Q&A: Maximizing retirement benefits

Dear Liz: I don’t know where to turn. My husband is 76. He has a federal government pension and collects Social Security but he has only a $17,000 life insurance policy. We still have a $229,000 mortgage and no savings other than my small 401(k). I am 59 and also a federal worker. Do you have any suggestions or guidance for me? Is there such a thing as an insurance policy that could pay off the mortgage if he passes before me?

Answer: Buying a life insurance policy on your husband that would pay off your mortgage isn’t necessarily impossible, but it would be expensive and might not be the best use of your funds. You can explore that option, of course, but you also should research your own retirement resources and what’s likely to remain after he’s gone.

Will your husband’s pension make payments to his survivor or will it end when he dies? How much will your own federal pension pay you when you retire? How much will Social Security pay you, and how does that compare with your survivor’s benefit (which is essentially equal to what your husband is receiving when he dies)? What are your options for maximizing those benefits?

You also need to know if your Social Security benefits could be reduced because of your public pensions. Some federal employees and employees of state or local governments receive pensions based on earnings that were not subject to Social Security taxes. When that’s the case, their benefits could be reduced by the Windfall Elimination Provision or the Government Pension Offset. Most federal employees hired after 1983 are covered by Social Security, but just in case you should check out the information at http://www.ssa.gov/gpo-wep/.

Once you have an idea of your income as a widow, you can compare that with your expected expenses and see whether continuing to pay your mortgage will pose a burden.
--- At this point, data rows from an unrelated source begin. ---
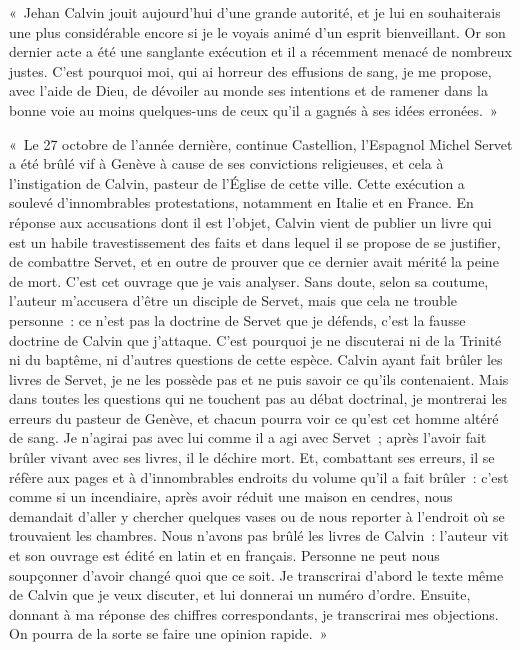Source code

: \documentclass[french,twoside]{book} %
\newenvironment{quoteblock}%
  {\begin{quoting}}
  {\end{quoting}}
\newenvironment{quotebar}{%
    \def\FrameCommand{{\color{rubric!10!}\vrule width 0.5em} \hspace{0.9em}}%
    \def\OuterFrameSep{2pt} %
    \MakeFramed {\advance\hsize-\width \FrameRestore}
  }%
  {%
    \endMakeFramed
  }
\renewenvironment{quoteblock}%
  {%
    \savenotes
    \setstretch{0.9}
    \normalfont
    \begin{quotebar}
  }
  {%
    \end{quotebar}
    \spewnotes
  }
\begin{document}
\begin{quoteblock}
 \noindent « Jehan Calvin jouit aujourd’hui d’une grande autorité, et je lui en souhaiterais une plus considérable encore si je le voyais animé d’un esprit bienveillant. Or son dernier acte a été une sanglante exécution et il a récemment menacé de nombreux justes. C’est pourquoi moi, qui ai horreur des effusions de sang, je me propose, avec l’aide de Dieu, de dévoiler au monde ses intentions et de ramener dans la bonne voie au moins quelques-uns de ceux qu’il a gagnés à ses idées erronées. »\par
 « Le 27 octobre de l’année dernière, continue Castellion, l’Espagnol Michel Servet a été brûlé vif à Genève à cause de ses convictions religieuses, et cela à l’instigation de Calvin, pasteur de l’Église de cette ville. Cette exécution a soulevé d’innombrables protestations, notamment en Italie et en France. En réponse aux accusations dont il est l’objet, Calvin vient de publier un livre qui est un habile travestissement des faits et dans lequel il se propose de se justifier, de combattre Servet, et en outre de prouver que ce dernier avait mérité la peine de mort. C’est cet ouvrage que je vais analyser. Sans doute, selon sa coutume, l’auteur m’accusera d’être un disciple de Servet, mais que cela ne trouble personne : ce n’est pas la doctrine de Servet que je défends, c’est la fausse doctrine de Calvin que j’attaque. C’est pourquoi je ne discuterai ni de la Trinité ni du baptême, ni d’autres questions de cette espèce. Calvin ayant fait brûler les livres de Servet, je ne les possède pas et ne puis savoir ce qu’ils contenaient. Mais dans toutes les questions qui ne touchent pas au débat doctrinal, je montrerai les erreurs du pasteur de Genève, et chacun pourra voir ce qu’est cet homme altéré de sang. Je n’agirai pas avec lui comme il a agi avec Servet ; après l’avoir fait brûler vivant avec ses livres, il le déchire mort. Et, combattant ses erreurs, il se réfère aux pages et à d’innombrables endroits du volume qu’il a fait brûler : c’est comme si un incendiaire, après avoir réduit une maison en cendres, nous demandait d’aller y chercher quelques vases ou de nous reporter à l’endroit où se trouvaient les chambres. Nous n’avons pas brûlé les livres de Calvin : l’auteur vit et son ouvrage est édité en latin et en français. Personne ne peut nous soupçonner d’avoir changé quoi que ce soit. Je transcrirai d’abord le texte même de Calvin que je veux discuter, et lui donnerai un numéro d’ordre. Ensuite, donnant à ma réponse des chiffres correspondants, je transcrirai mes objections. On pourra de la sorte se faire une opinion rapide. »
 \end{quoteblock}
\end{document}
If that’s the case, you might consider downsizing now to a place you could afford to buy with cash or a much smaller mortgage. Reducing your expenses also could help you build up that 401(k), which will help provide you with a more comfortable retirement.

Establishing a relationship with a fee-only planner now will help you prepare for the future and give you someone to turn to for financial advice should you be left on your own.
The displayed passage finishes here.